We know that “history is sound and fury”.[1] Wondrous origins, feats of survival, and gross reality mark the development of Earth’s biotic organisms. Earth developed mineral compositions, cellular multiplication, and plant proliferation. With the emergence of animal life, scales of development increased and converged, speed and flight manifest. Life built language and culture, tool making and machine, evolving itself toward its own perception – its own history. The Earth too, panpsychic in quality, manifested an incarnation of self-consciousness – adding to its spherical development an envelope of thought, a noosphere.

Humanity became a champion at memory, community, and culture. Becoming wise, human ability constructed the past in the present and oriented itself toward the future. Its powers of concentration and complexification grew through sociological metamorphosis.[2] A mind activated body gained perspective and humanity became the greatest of tyrants and the most magnificent artists. Our machines grew larger, and our powers of control and mastery constituted new paradigms. The experience of hominization was also an experience of conscious evolution.

The Planetary Era emerged through a powerful mentality. It took the cumulative insight, risk, and discipline of many including Ptolemy, Copernicus, Kepler, Galileo, Newton, and Einstein to initiate human consciousness into a modern experience of cosmological orientation, where we became a spherical planet, gravitationally determined to orbit the sun.[3] Jettisoned into a universe where life became an isolated, biotic, autopoietic event, meaning became a precarious phenomenon bound to an evolution of organic consciousness, seated in a geological time called the anthropocene.

Globalization, through our commercial and material exchange, became the will to power, the driving force, behind our era. Our local worlds multiplied through communication, mobility, and military might and our Earth shrank. Great worries have beset our time. Bound within a history of accumulation, debt, and expenditures, it is apparent to many thinkers that capitalism is in crisis. Global systemic failures are growing beyond the human’s capacity to manage. Despite the emergence of profound thinkers, thinking the whole, the external movement of markets, technology, and knowledge subsists without adequate internal orientations, without wisdom. The practice of globalization is happening through capital entropy, but no one knows why or where ‘we’ as a global species (nor our fellow plant and animal companions!) are headed.

Many of the most attentive contemporary thinkers believe that the human condition – its industrial capitalism, increasing international competitions, and energy deficits, along with the massive amount of unaccountability regards historical violence, military complex, and overwhelming waste – is determinately blind.

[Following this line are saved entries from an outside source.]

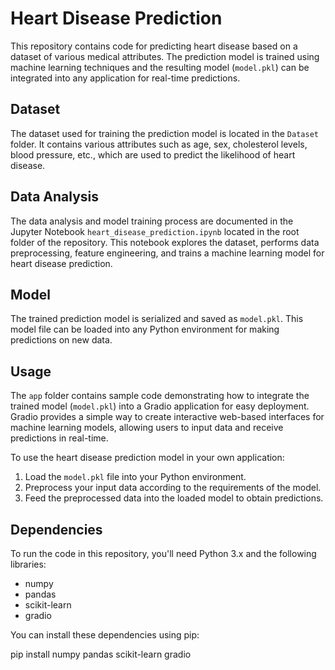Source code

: # Heart Disease Prediction

This repository contains code for predicting heart disease based on a dataset of various medical attributes. The prediction model is trained using machine learning techniques and the resulting model (`model.pkl`) can be integrated into any application for real-time predictions.

## Dataset

The dataset used for training the prediction model is located in the `Dataset` folder. It contains various attributes such as age, sex, cholesterol levels, blood pressure, etc., which are used to predict the likelihood of heart disease.

## Data Analysis

The data analysis and model training process are documented in the Jupyter Notebook `heart_disease_prediction.ipynb` located in the root folder of the repository. This notebook explores the dataset, performs data preprocessing, feature engineering, and trains a machine learning model for heart disease prediction.

## Model

The trained prediction model is serialized and saved as `model.pkl`. This model file can be loaded into any Python environment for making predictions on new data. 

## Usage

The `app` folder contains sample code demonstrating how to integrate the trained model (`model.pkl`) into a Gradio application for easy deployment. Gradio provides a simple way to create interactive web-based interfaces for machine learning models, allowing users to input data and receive predictions in real-time.

To use the heart disease prediction model in your own application:

1. Load the `model.pkl` file into your Python environment.
2. Preprocess your input data according to the requirements of the model.
3. Feed the preprocessed data into the loaded model to obtain predictions.

## Dependencies

To run the code in this repository, you'll need Python 3.x and the following libraries:

- numpy
- pandas
- scikit-learn
- gradio

You can install these dependencies using pip:

pip install numpy pandas scikit-learn gradio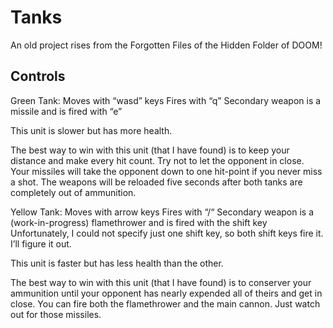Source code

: # Tanks
An old project rises from the Forgotten Files of the Hidden Folder of DOOM!

## Controls
Green Tank:
Moves with “wasd” keys
Fires with “q”
Secondary weapon is a missile and is fired with “e”

This unit is slower but has more health.

The best way to win with this unit (that I have found) is to keep your distance and make every hit count. Try not to let the opponent in close. Your missiles will take the opponent down to one hit-point if you never miss a shot. The weapons will be reloaded five seconds after both tanks are completely out of ammunition.

Yellow Tank:
Moves with arrow keys
Fires with “/“
Secondary weapon is a (work-in-progress) flamethrower and is fired with the shift key
Unfortunately, I could not specify just one shift key, so both shift keys fire it. I’ll figure it out.

This unit is faster but has less health than the other.

The best way to win with this unit (that I have found) is to conserver your ammunition until your opponent has nearly
expended all of theirs and get in close. You can fire both the flamethrower and the main cannon.
Just watch out for those missiles.

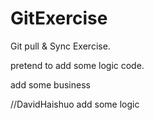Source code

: # GitExercise

Git pull & Sync Exercise.

pretend to add some logic code.

add some business


//DavidHaishuo
add some logic
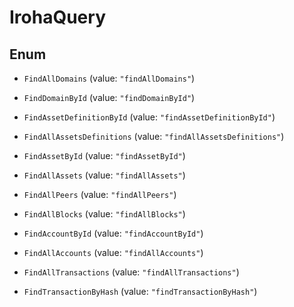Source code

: 

# IrohaQuery

## Enum


* `FindAllDomains` (value: `"findAllDomains"`)

* `FindDomainById` (value: `"findDomainById"`)

* `FindAssetDefinitionById` (value: `"findAssetDefinitionById"`)

* `FindAllAssetsDefinitions` (value: `"findAllAssetsDefinitions"`)

* `FindAssetById` (value: `"findAssetById"`)

* `FindAllAssets` (value: `"findAllAssets"`)

* `FindAllPeers` (value: `"findAllPeers"`)

* `FindAllBlocks` (value: `"findAllBlocks"`)

* `FindAccountById` (value: `"findAccountById"`)

* `FindAllAccounts` (value: `"findAllAccounts"`)

* `FindAllTransactions` (value: `"findAllTransactions"`)

* `FindTransactionByHash` (value: `"findTransactionByHash"`)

The ‘invisible hand’ is ‘invisible’ indeed – the relationships of asymmetrical access, value, and power do not produce the ‘best possible world’. The more efficient machines become does not necessarily mean humanity becomes ‘happier’. In our race toward progress, power, and performance the force of human evolution seems to have lost its way. “The threefold race in science/technology/industry that has taken over the human adventure is now out of control: Growth is out of control, its progress leading to the abyss.”[4] Edgar Morin’s commentary on the “Earth In Crisis,” is powerful. It considers problems across global domains: economy, population, pollution, and ecology. It is a ‘tragedy of development,’ he says, and is congruent with the spiritual deficit now so overwhelming little hope remains for global systemic balance.

 


[1] Morin, Edgar. Homeland Earth. 2.

[2] Morin, Edgar. Homeland Earth. 2.

[3] Morin, Edgar. Homeland Earth. 27.

[4] Morin, Edgar. Homeland Earth. 72.